=== Section Start ===

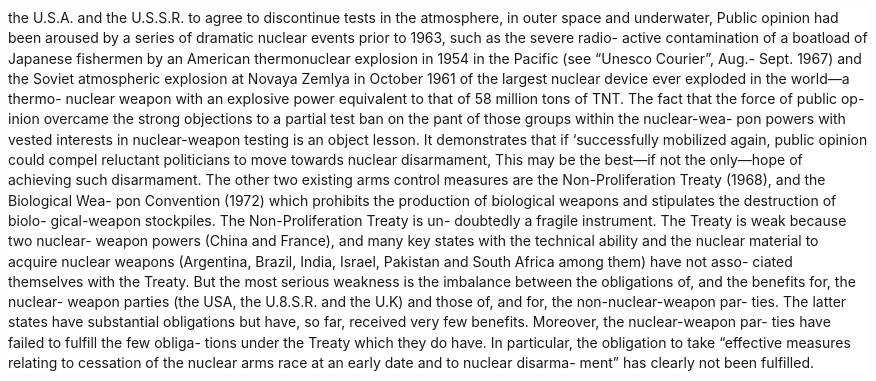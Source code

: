 the U.S.A. and the U.S.S.R. to agree 
to discontinue tests in the atmosphere, 
in outer space and underwater, 
Public opinion had been aroused 
by a series of dramatic nuclear events 
prior to 1963, such as the severe radio- 
active contamination of a boatload of 
Japanese fishermen by an American 
thermonuclear explosion in 1954 in the 
Pacific (see “Unesco Courier”, Aug.- 
Sept. 1967) and the Soviet atmospheric 
explosion at Novaya Zemlya in October 
1961 of the largest nuclear device ever 
exploded in the world—a thermo- 
nuclear weapon with an explosive 
power equivalent to that of 58 million 
tons of TNT. 
The fact that the force of public op- 
inion overcame the strong objections 
to a partial test ban on the pant of 
those groups within the nuclear-wea- 
pon powers with vested interests in 
nuclear-weapon testing is an object 
lesson. 
It demonstrates that if ‘successfully 
mobilized again, public opinion could 
compel reluctant politicians to move 
towards nuclear disarmament, This 
may be the best—if not the only—hope 
of achieving such disarmament. 
The other two existing arms control 
measures are the Non-Proliferation 
Treaty (1968), and the Biological Wea- 
pon Convention (1972) which prohibits 
the production of biological weapons 
and stipulates the destruction of biolo- 
gical-weapon stockpiles. 
The Non-Proliferation Treaty is un- 
doubtedly a fragile instrument. The 
Treaty is weak because two nuclear- 
weapon powers (China and France), 
and many key states with the technical 
ability and the nuclear material to 
acquire nuclear weapons (Argentina, 
Brazil, India, Israel, Pakistan and South 
Africa among them) have not asso- 
ciated themselves with the Treaty. 
But the most serious weakness is 
the imbalance between the obligations 
of, and the benefits for, the nuclear- 
weapon parties (the USA, the 
U.8.S.R. and the U.K) and those of, 
and for, the non-nuclear-weapon par- 
ties. The latter states have substantial 
obligations but have, so far, received 
very few benefits. 
Moreover, the nuclear-weapon par- 
ties have failed to fulfill the few obliga- 
tions under the Treaty which they do 
have. In particular, the obligation to 
take “effective measures relating to 
cessation of the nuclear arms race at 
an early date and to nuclear disarma- 
ment” has clearly not been fulfilled. 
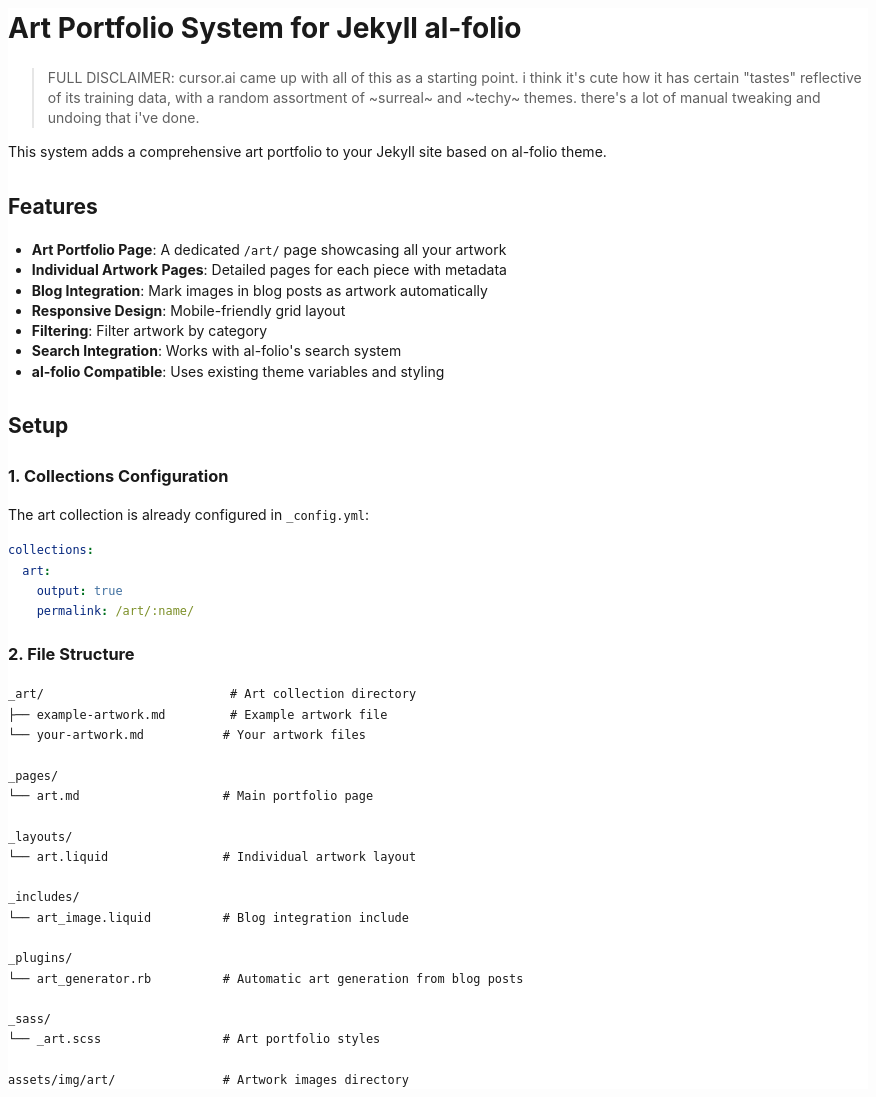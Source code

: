 # Art Portfolio System for Jekyll al-folio

> FULL DISCLAIMER: cursor.ai came up with all of this as a starting point. i think it's cute how it has certain "tastes" reflective of its training data, with a random assortment of ~surreal~ and ~techy~ themes. there's a lot of manual tweaking and undoing that i've done.

This system adds a comprehensive art portfolio to your Jekyll site based on al-folio theme.

## Features

- **Art Portfolio Page**: A dedicated `/art/` page showcasing all your artwork
- **Individual Artwork Pages**: Detailed pages for each piece with metadata
- **Blog Integration**: Mark images in blog posts as artwork automatically
- **Responsive Design**: Mobile-friendly grid layout
- **Filtering**: Filter artwork by category
- **Search Integration**: Works with al-folio's search system
- **al-folio Compatible**: Uses existing theme variables and styling

## Setup

### 1. Collections Configuration

The art collection is already configured in `_config.yml`:

```yaml
collections:
  art:
    output: true
    permalink: /art/:name/
```

### 2. File Structure

```
_art/                          # Art collection directory
├── example-artwork.md         # Example artwork file
└── your-artwork.md           # Your artwork files

_pages/
└── art.md                    # Main portfolio page

_layouts/
└── art.liquid                # Individual artwork layout

_includes/
└── art_image.liquid          # Blog integration include

_plugins/
└── art_generator.rb          # Automatic art generation from blog posts

_sass/
└── _art.scss                 # Art portfolio styles

assets/img/art/               # Artwork images directory
```
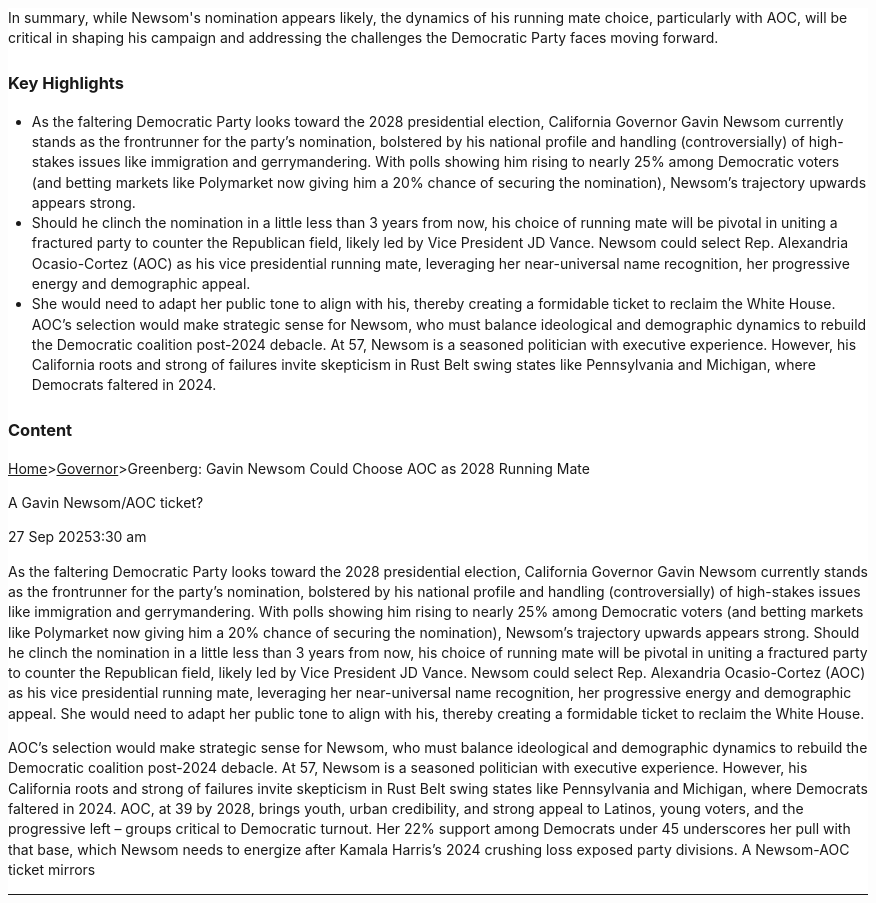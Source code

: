 In summary, while Newsom's nomination appears likely, the dynamics of his running mate choice, particularly with AOC, will be critical in shaping his campaign and addressing the challenges the Democratic Party faces moving forward.

### Key Highlights
- As the faltering Democratic Party looks toward the 2028 presidential election, California Governor Gavin Newsom currently stands as the frontrunner for the party’s nomination, bolstered by his national profile and handling (controversially) of high-stakes issues like immigration and gerrymandering. With polls showing him rising to nearly 25% among Democratic voters (and betting markets like Polymarket now giving him a 20% chance of securing the nomination), Newsom’s trajectory upwards appears strong.
- Should he clinch the nomination in a little less than 3 years from now, his choice of running mate will be pivotal in uniting a fractured party to counter the Republican field, likely led by Vice President JD Vance. Newsom could select Rep. Alexandria Ocasio-Cortez (AOC) as his vice presidential running mate, leveraging her near-universal name recognition, her progressive energy and demographic appeal.
- She would need to adapt her public tone to align with his, thereby creating a formidable ticket to reclaim the White House. AOC’s selection would make strategic sense for Newsom, who must balance ideological and demographic dynamics to rebuild the Democratic coalition post-2024 debacle. At 57, Newsom is a seasoned politician with executive experience. However, his California roots and strong of failures invite skepticism in Rust Belt swing states like Pennsylvania and Michigan, where Democrats faltered in 2024.

### Content
[Home](https://californiaglobe.com/)>[Governor](https://californiaglobe.com/topics/governor/)>Greenberg: Gavin Newsom Could Choose AOC as 2028 Running Mate

A Gavin Newsom/AOC ticket?

27 Sep 20253:30 am

As the faltering Democratic Party looks toward the 2028 presidential election, California Governor Gavin Newsom currently stands as the frontrunner for the party’s nomination, bolstered by his national profile and handling (controversially) of high-stakes issues like immigration and gerrymandering. With polls showing him rising to nearly 25% among Democratic voters (and betting markets like Polymarket now giving him a 20% chance of securing the nomination), Newsom’s trajectory upwards appears strong. Should he clinch the nomination in a little less than 3 years from now, his choice of running mate will be pivotal in uniting a fractured party to counter the Republican field, likely led by Vice President JD Vance. Newsom could select Rep. Alexandria Ocasio-Cortez (AOC) as his vice presidential running mate, leveraging her near-universal name recognition, her progressive energy and demographic appeal. She would need to adapt her public tone to align with his, thereby creating a formidable ticket to reclaim the White House.

AOC’s selection would make strategic sense for Newsom, who must balance ideological and demographic dynamics to rebuild the Democratic coalition post-2024 debacle. At 57, Newsom is a seasoned politician with executive experience. However, his California roots and strong of failures invite skepticism in Rust Belt swing states like Pennsylvania and Michigan, where Democrats faltered in 2024. AOC, at 39 by 2028, brings youth, urban credibility, and strong appeal to Latinos, young voters, and the progressive left – groups critical to Democratic turnout. Her 22% support among Democrats under 45 underscores her pull with that base, which Newsom needs to energize after Kamala Harris’s 2024 crushing loss exposed party divisions. A Newsom-AOC ticket mirrors

---
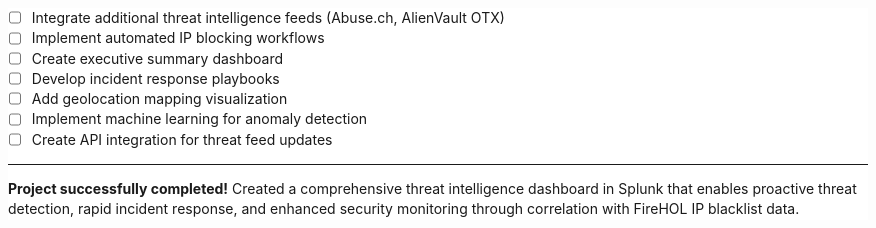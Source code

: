 - [ ] Integrate additional threat intelligence feeds (Abuse.ch, AlienVault OTX)
- [ ] Implement automated IP blocking workflows
- [ ] Create executive summary dashboard
- [ ] Develop incident response playbooks
- [ ] Add geolocation mapping visualization
- [ ] Implement machine learning for anomaly detection
- [ ] Create API integration for threat feed updates

---

**Project successfully completed!** Created a comprehensive threat intelligence dashboard in Splunk that enables proactive threat detection, rapid incident response, and enhanced security monitoring through correlation with FireHOL IP blacklist data.
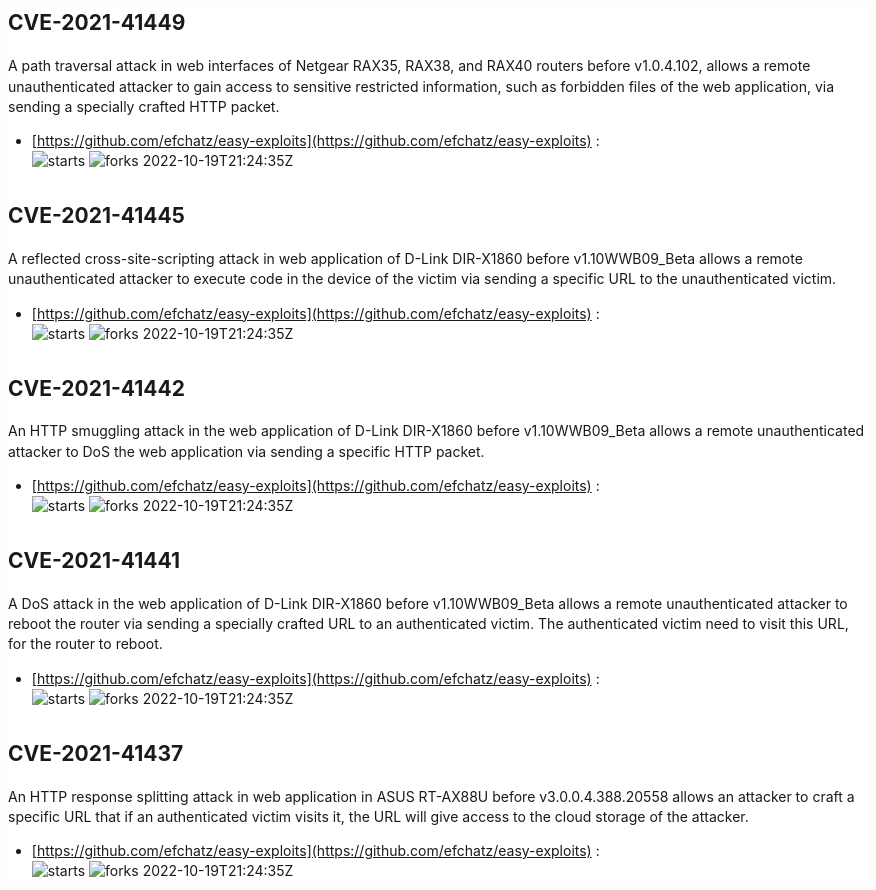 ## CVE-2021-41449
 A path traversal attack in web interfaces of Netgear RAX35, RAX38, and RAX40 routers before v1.0.4.102, allows a remote unauthenticated attacker to gain access to sensitive restricted information, such as forbidden files of the web application, via sending a specially crafted HTTP packet.

- [https://github.com/efchatz/easy-exploits](https://github.com/efchatz/easy-exploits) :  
![starts](https://img.shields.io/github/stars/efchatz/easy-exploits.svg) 
![forks](https://img.shields.io/github/forks/efchatz/easy-exploits.svg) 
2022-10-19T21:24:35Z

## CVE-2021-41445
 A reflected cross-site-scripting attack in web application of D-Link DIR-X1860 before v1.10WWB09_Beta allows a remote unauthenticated attacker to execute code in the device of the victim via sending a specific URL to the unauthenticated victim.

- [https://github.com/efchatz/easy-exploits](https://github.com/efchatz/easy-exploits) :  
![starts](https://img.shields.io/github/stars/efchatz/easy-exploits.svg) 
![forks](https://img.shields.io/github/forks/efchatz/easy-exploits.svg) 
2022-10-19T21:24:35Z

## CVE-2021-41442
 An HTTP smuggling attack in the web application of D-Link DIR-X1860 before v1.10WWB09_Beta allows a remote unauthenticated attacker to DoS the web application via sending a specific HTTP packet.

- [https://github.com/efchatz/easy-exploits](https://github.com/efchatz/easy-exploits) :  
![starts](https://img.shields.io/github/stars/efchatz/easy-exploits.svg) 
![forks](https://img.shields.io/github/forks/efchatz/easy-exploits.svg) 
2022-10-19T21:24:35Z

## CVE-2021-41441
 A DoS attack in the web application of D-Link DIR-X1860 before v1.10WWB09_Beta allows a remote unauthenticated attacker to reboot the router via sending a specially crafted URL to an authenticated victim. The authenticated victim need to visit this URL, for the router to reboot.

- [https://github.com/efchatz/easy-exploits](https://github.com/efchatz/easy-exploits) :  
![starts](https://img.shields.io/github/stars/efchatz/easy-exploits.svg) 
![forks](https://img.shields.io/github/forks/efchatz/easy-exploits.svg) 
2022-10-19T21:24:35Z

## CVE-2021-41437
 An HTTP response splitting attack in web application in ASUS RT-AX88U before v3.0.0.4.388.20558 allows an attacker to craft a specific URL that if an authenticated victim visits it, the URL will give access to the cloud storage of the attacker.

- [https://github.com/efchatz/easy-exploits](https://github.com/efchatz/easy-exploits) :  
![starts](https://img.shields.io/github/stars/efchatz/easy-exploits.svg) 
![forks](https://img.shields.io/github/forks/efchatz/easy-exploits.svg) 
2022-10-19T21:24:35Z
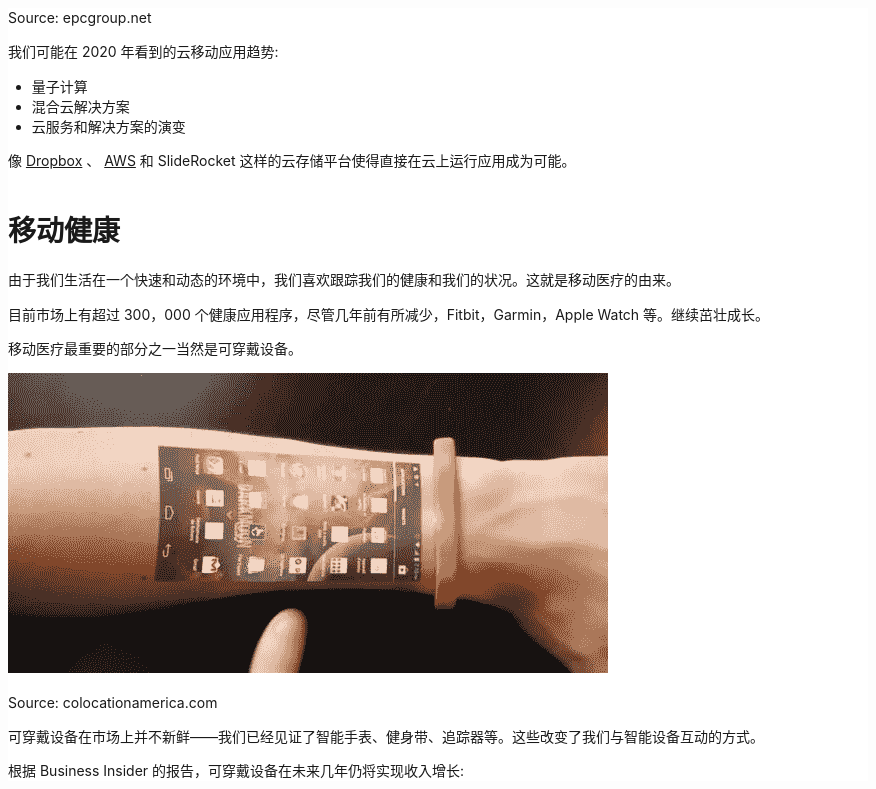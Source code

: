 Source: epcgroup.net

我们可能在 2020 年看到的云移动应用趋势:

*   量子计算
*   混合云解决方案
*   云服务和解决方案的演变

像 [Dropbox](https://www.dropbox.com/) 、 [AWS](https://aws.amazon.com/) 和 SlideRocket 这样的云存储平台使得直接在云上运行应用成为可能。

# 移动健康

由于我们生活在一个快速和动态的环境中，我们喜欢跟踪我们的健康和我们的状况。这就是移动医疗的由来。

目前市场上有超过 300，000 个健康应用程序，尽管几年前有所减少，Fitbit，Garmin，Apple Watch 等。继续茁壮成长。

移动医疗最重要的部分之一当然是可穿戴设备。

![](img/0d450f9f6184769eacb3aa6d6992a52b.png)

Source: colocationamerica.com

可穿戴设备在市场上并不新鲜——我们已经见证了智能手表、健身带、追踪器等。这些改变了我们与智能设备互动的方式。

根据 Business Insider 的报告，可穿戴设备在未来几年仍将实现收入增长:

=== Section End ===

(Goal of the exercise)
Restate word for word the lines in the material above from the one with "may be the best—if not the only—hope" to the one with "weapon powers (China"; both of those lines count, and nothing else does.

(Exercise solution)
may be the best—if not the only—hope 
of achieving such disarmament. 
The other two existing arms control 
measures are the Non-Proliferation 
Treaty (1968), and the Biological Wea- 
pon Convention (1972) which prohibits 
the production of biological weapons 
and stipulates the destruction of biolo- 
gical-weapon stockpiles. 
The Non-Proliferation Treaty is un- 
doubtedly a fragile instrument. The 
Treaty is weak because two nuclear- 
weapon powers (China and France), 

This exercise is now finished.